If in fact, the European Union wanted to exert some pressure, it could cut the funds. However, this would cause prejudice for European multinationals, mainly the French and Germans. However, as Michael Ignatieff says, president of the Center-European University (forced to move to Vienna due to the government’s persecution), the European Union holds “complicity and conformity” with Orbán. For example, his party the Fidesz, continues to be a member of the European People’s Party (EPP), which is Merkel’s administration sustain.
Protests in Hungary
Due to the poor labor conditions in the country, 600 thousand workers migrated to other European Union countries, which combined with the end of the immigrant flux, it generated the need of labor power.
For this, the Orbán administration pushed a labor reform, which is known as the “Bill of Slaves”. It increases from 250 to 400 the maximum number of overtime allowed in a year, a six-day labor week and it authorizes entrepreneurs to pay overtime in up to 36 months. The bill comes from need due to scarce labor power, and it seeks to benefit great international manufacturing enterprises. In 2015, the government had carried out a program to motivate young people to return to their homes, offering houses and making labor promises, better labor conditions, although more precarious than in the rest of the continent, but it did not work.
Therefore, the patience of the workers and the youth with this model began to run out. Protests began when the opposition representatives began to claim in the building of the state television and were brutally repressed and expelled by the security forces of a private company, owned by the Interior Minister, general Pintér. Street cuts and demonstrations summoned via Internet, with leaflets, pamphlets, songs, video clips, gifs and memes. They reached their peak on Sunday December 16, 2018, with around 20 thousand people marching in Budapest. Besides, there were protests in other cities like Szeged, Békéscsaba, Debrecen, Miskolc, Veszprém, and Györ. Polls showed 83% of the population stands against this “Overtime Bill”.
The government argues that if they work more, they will earn more, but… only in a few years. It denounces the protests as work of foreign mercenaries paid by George Soros, as part of a “Jewish-Mason-illuminate plot”, caused by “cultural Marxists”, “feminists”, “cosmopolite globalizers” and by “Gay lobby”.
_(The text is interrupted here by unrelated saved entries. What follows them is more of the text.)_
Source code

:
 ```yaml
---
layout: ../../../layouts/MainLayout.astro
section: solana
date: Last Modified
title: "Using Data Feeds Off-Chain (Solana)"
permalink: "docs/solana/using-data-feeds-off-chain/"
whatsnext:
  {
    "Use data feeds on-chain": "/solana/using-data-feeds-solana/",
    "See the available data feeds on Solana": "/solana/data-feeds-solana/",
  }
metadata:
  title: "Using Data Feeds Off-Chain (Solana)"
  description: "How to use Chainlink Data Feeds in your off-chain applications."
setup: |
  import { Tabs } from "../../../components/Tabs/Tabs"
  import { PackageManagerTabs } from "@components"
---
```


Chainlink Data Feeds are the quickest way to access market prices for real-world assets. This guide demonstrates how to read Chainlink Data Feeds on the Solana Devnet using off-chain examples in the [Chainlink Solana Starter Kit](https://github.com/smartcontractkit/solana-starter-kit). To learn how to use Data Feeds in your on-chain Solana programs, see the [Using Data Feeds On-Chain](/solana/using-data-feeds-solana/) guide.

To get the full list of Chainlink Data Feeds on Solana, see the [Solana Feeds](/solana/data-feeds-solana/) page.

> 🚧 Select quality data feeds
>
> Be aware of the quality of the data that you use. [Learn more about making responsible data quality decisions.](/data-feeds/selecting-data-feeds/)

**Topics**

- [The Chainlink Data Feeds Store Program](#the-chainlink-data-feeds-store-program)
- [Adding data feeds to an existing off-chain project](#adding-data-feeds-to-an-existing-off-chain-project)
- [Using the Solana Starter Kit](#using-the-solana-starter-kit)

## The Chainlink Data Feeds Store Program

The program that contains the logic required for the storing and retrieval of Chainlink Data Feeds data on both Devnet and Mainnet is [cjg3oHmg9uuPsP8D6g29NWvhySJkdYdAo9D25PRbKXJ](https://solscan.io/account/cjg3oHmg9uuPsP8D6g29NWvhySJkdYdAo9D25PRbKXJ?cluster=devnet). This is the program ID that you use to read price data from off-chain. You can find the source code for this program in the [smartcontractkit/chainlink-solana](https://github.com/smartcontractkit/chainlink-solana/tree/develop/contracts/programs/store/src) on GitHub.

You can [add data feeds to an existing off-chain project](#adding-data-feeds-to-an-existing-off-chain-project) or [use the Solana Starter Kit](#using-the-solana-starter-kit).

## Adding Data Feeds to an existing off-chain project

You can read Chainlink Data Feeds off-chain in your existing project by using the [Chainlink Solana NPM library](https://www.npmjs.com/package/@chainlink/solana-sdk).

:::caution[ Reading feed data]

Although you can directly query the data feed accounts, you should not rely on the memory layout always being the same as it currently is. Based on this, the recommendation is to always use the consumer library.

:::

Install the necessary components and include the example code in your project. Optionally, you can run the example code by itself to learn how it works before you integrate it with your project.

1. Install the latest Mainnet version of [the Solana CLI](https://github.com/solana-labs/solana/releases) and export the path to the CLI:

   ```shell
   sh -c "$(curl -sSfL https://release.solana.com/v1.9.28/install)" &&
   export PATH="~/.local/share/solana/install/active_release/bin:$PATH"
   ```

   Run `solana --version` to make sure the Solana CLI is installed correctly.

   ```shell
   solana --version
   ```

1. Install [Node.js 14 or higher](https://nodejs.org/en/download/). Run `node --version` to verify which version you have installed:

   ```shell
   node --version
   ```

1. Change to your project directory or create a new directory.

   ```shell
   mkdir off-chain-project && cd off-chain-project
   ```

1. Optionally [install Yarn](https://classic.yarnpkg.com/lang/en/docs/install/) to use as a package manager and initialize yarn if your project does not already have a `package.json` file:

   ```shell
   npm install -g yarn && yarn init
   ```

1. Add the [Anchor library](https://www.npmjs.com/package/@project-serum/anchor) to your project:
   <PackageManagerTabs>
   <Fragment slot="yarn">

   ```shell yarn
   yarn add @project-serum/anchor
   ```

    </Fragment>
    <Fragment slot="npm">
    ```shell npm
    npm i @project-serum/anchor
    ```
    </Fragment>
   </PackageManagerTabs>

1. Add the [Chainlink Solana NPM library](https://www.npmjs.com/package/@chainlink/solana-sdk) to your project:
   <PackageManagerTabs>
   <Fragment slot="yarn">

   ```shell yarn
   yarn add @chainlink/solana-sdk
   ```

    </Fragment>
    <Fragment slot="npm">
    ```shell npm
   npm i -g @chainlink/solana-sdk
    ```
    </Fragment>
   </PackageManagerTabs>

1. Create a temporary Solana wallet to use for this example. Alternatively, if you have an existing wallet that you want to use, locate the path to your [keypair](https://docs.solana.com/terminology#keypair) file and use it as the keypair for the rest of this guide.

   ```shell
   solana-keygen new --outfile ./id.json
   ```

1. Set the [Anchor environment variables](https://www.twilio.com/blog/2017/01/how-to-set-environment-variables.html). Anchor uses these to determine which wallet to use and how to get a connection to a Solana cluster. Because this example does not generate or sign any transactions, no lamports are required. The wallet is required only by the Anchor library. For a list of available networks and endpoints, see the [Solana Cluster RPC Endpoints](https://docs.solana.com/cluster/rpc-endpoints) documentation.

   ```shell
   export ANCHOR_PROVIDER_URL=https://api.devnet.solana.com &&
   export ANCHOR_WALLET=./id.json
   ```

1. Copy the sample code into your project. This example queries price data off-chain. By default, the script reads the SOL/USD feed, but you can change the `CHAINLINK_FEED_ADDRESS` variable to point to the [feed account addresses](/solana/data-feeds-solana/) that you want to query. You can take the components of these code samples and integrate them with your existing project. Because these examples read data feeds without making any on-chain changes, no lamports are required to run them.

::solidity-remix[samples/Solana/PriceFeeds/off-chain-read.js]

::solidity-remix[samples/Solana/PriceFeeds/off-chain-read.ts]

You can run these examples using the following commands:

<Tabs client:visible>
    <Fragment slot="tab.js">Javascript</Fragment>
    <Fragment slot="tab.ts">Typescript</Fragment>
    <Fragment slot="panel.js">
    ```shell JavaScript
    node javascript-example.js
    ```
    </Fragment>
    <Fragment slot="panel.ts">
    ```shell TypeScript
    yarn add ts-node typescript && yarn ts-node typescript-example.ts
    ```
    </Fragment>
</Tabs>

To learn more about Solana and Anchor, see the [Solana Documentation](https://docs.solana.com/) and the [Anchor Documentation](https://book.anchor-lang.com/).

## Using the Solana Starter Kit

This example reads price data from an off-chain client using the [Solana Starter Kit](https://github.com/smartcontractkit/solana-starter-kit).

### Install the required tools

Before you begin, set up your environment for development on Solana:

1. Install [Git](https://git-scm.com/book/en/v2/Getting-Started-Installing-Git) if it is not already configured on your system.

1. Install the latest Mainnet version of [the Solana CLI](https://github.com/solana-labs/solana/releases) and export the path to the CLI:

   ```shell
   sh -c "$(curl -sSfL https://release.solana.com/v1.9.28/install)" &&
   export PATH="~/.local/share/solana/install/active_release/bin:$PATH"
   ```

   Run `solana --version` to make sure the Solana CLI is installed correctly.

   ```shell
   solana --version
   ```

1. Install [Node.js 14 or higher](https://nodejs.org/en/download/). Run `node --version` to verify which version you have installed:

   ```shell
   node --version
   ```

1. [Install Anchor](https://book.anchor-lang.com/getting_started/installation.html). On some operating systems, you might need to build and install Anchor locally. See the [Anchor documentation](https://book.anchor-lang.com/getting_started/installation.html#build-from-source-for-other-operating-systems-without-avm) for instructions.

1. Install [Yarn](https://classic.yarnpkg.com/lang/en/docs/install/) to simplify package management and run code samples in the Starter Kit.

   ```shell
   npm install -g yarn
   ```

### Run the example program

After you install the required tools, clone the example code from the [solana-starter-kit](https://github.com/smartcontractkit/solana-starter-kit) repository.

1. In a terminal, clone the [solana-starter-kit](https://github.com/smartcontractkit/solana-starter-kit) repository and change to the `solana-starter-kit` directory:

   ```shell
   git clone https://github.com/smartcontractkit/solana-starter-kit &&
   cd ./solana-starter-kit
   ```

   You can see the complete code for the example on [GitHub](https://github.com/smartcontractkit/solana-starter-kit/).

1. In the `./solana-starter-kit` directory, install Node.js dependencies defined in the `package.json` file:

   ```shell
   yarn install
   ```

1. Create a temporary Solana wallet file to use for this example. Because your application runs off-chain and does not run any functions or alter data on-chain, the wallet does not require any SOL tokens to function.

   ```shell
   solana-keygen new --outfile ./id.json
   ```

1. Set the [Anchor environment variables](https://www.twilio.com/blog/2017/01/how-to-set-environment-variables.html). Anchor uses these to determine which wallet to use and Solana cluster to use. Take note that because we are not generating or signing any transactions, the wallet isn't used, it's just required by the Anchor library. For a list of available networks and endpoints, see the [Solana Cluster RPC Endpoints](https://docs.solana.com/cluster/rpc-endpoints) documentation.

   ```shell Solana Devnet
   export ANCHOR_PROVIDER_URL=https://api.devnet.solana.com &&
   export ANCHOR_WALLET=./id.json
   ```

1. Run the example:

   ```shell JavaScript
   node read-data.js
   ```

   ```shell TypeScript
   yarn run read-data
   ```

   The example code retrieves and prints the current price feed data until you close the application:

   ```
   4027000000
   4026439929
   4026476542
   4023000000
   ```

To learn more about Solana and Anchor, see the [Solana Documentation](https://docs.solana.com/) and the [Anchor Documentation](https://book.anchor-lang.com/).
Workers in Hungary are showing the Path
We may draw some conclusions about the experience in Hungary that may help for Brazil. One of them is that despite the electoral victories of far right wing organizations and parties, workers make their experience from the measures these governments adopt regarding their living and labor conditions, and they fight for their rights.
As the Hungarian philosopher Gaspar Miklós Tamás says, “After the bitter disappointment of the past 15 years, electoral politics remain in a second level, no one seems to be interested in it”.
Bolsonaro believes he is joining a growing wave that will send him to the top of an international ‘anti-globalization’ phenomenon, and he was pleased with the presence of Orbán, Netanyahu and Trump’s Secretary of State in his inauguration ceremony. However, when this government’s attacks begin to affect the rights of the working class, there will be a reaction, and Bolsonaro will have to face growingly organized struggles, as it happens in Hungary today.